**Brief**
Which lines below mention "那么dp"? Pick each one out.

━━ Supplied data ━━

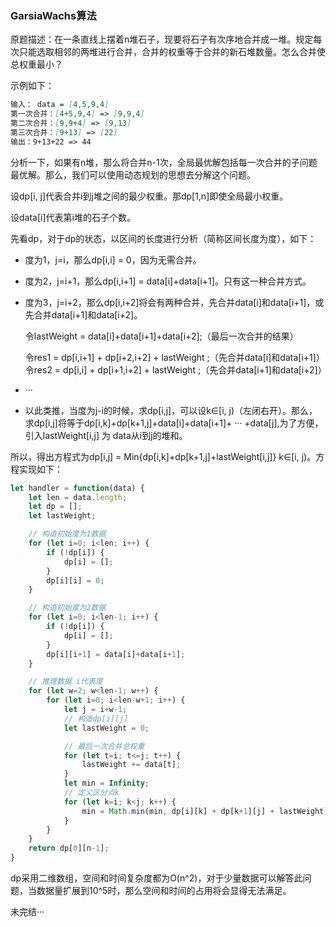 ### **GarsiaWachs算法**

原题描述：在一条直线上摆着n堆石子，现要将石子有次序地合并成一堆。规定每次只能选取相邻的两堆进行合并，合并的权重等于合并的新石堆数量。怎么合并使总权重最小？

示例如下：

```markdown
输入： data = [4,5,9,4]
第一次合并：[4+5,9,4] => [9,9,4]
第二次合并：[9,9+4] => [9,13]
第三次合并：[9+13] => [22]
输出：9+13+22 => 44
```

分析一下，如果有n堆，那么将合并n-1次，全局最优解包括每一次合并的子问题最优解。那么，我们可以使用动态规划的思想去分解这个问题。

设dp[i, j]代表合并i到j堆之间的最少权重。那dp[1,n]即使全局最小权重。

设data[i]代表第i堆的石子个数。

先看dp，对于dp的状态，以区间的长度进行分析（简称区间长度为度），如下：

- 度为1，j=i，那么dp[i,i] = 0，因为无需合并。

- 度为2，j=i+1，那么dp[i,i+1] = data[i]+data[i+1]。只有这一种合并方式。

- 度为3，j=i+2，那么dp[i,i+2]将会有两种合并，先合并data[i]和data[i+1]，或先合并data[i+1]和data[i+2]。

  令lastWeight = data[i]+data[i+1]+data[i+2];（最后一次合并的结果）

  令res1 = dp[i,i+1] + dp[i+2,i+2] + lastWeight ;（先合并data[i]和data[i+1]）
  令res2 = dp[i,i] + dp[i+1,i+2] + lastWeight ;（先合并data[i+1]和data[i+2]）

- ···

- 以此类推，当度为j-i的时候，求dp[i,j]，可以设k∈[i, j)（左闭右开）。那么，求dp[i,j]将等于dp[i,k]+dp[k+1,j]+data[i]+data[i+1]+ ··· +data[j],为了方便，引入lastWeight[i,j] 为 data从i到j的堆和。

所以，得出方程式为dp[i,j] = Min{dp[i,k]+dp[k+1,j]+lastWeight[i,j]} k∈[i, j)。方程实现如下：

```js
let handler = function(data) {
    let len = data.length;
    let dp = [];
    let lastWeight;

    // 构造初始度为1数据
    for (let i=0; i<len; i++) {
        if (!dp[i]) {
            dp[i] = [];
        }
        dp[i][i] = 0;
    }

    // 构造初始度为2数据
    for (let i=0; i<len-1; i++) {
        if (!dp[i]) {
            dp[i] = [];
        }
        dp[i][i+1] = data[i]+data[i+1];
    }

    // 推理数据 i代表度
    for (let w=2; w<len-1; w++) {
        for (let i=0; i<len-w+1; i++) {
            let j = i+w-1;
            // 构造dp[i][j]
            let lastWeight = 0;

            // 最后一次合并总权重
            for (let t=i; t<=j; t++) {
                lastWeight += data[t];
            }
            let min = Infinity;
            // 定义区分点k
            for (let k=i; k<j; k++) {
                min = Math.min(min, dp[i][k] + dp[k+1][j] + lastWeight);
            }
        }
    }
    return dp[0][n-1];
}
```

dp采用二维数组，空间和时间复杂度都为O(n^2)，对于少量数据可以解答此问题，当数据量扩展到10^5时，那么空间和时间的占用将会显得无法满足。

未完结···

━━━

**Response to the exercise**
- 度为1，j=i，那么dp[i,i] = 0，因为无需合并。
- 度为2，j=i+1，那么dp[i,i+1] = data[i]+data[i+1]。只有这一种合并方式。
- 度为3，j=i+2，那么dp[i,i+2]将会有两种合并，先合并data[i]和data[i+1]，或先合并data[i+1]和data[i+2]。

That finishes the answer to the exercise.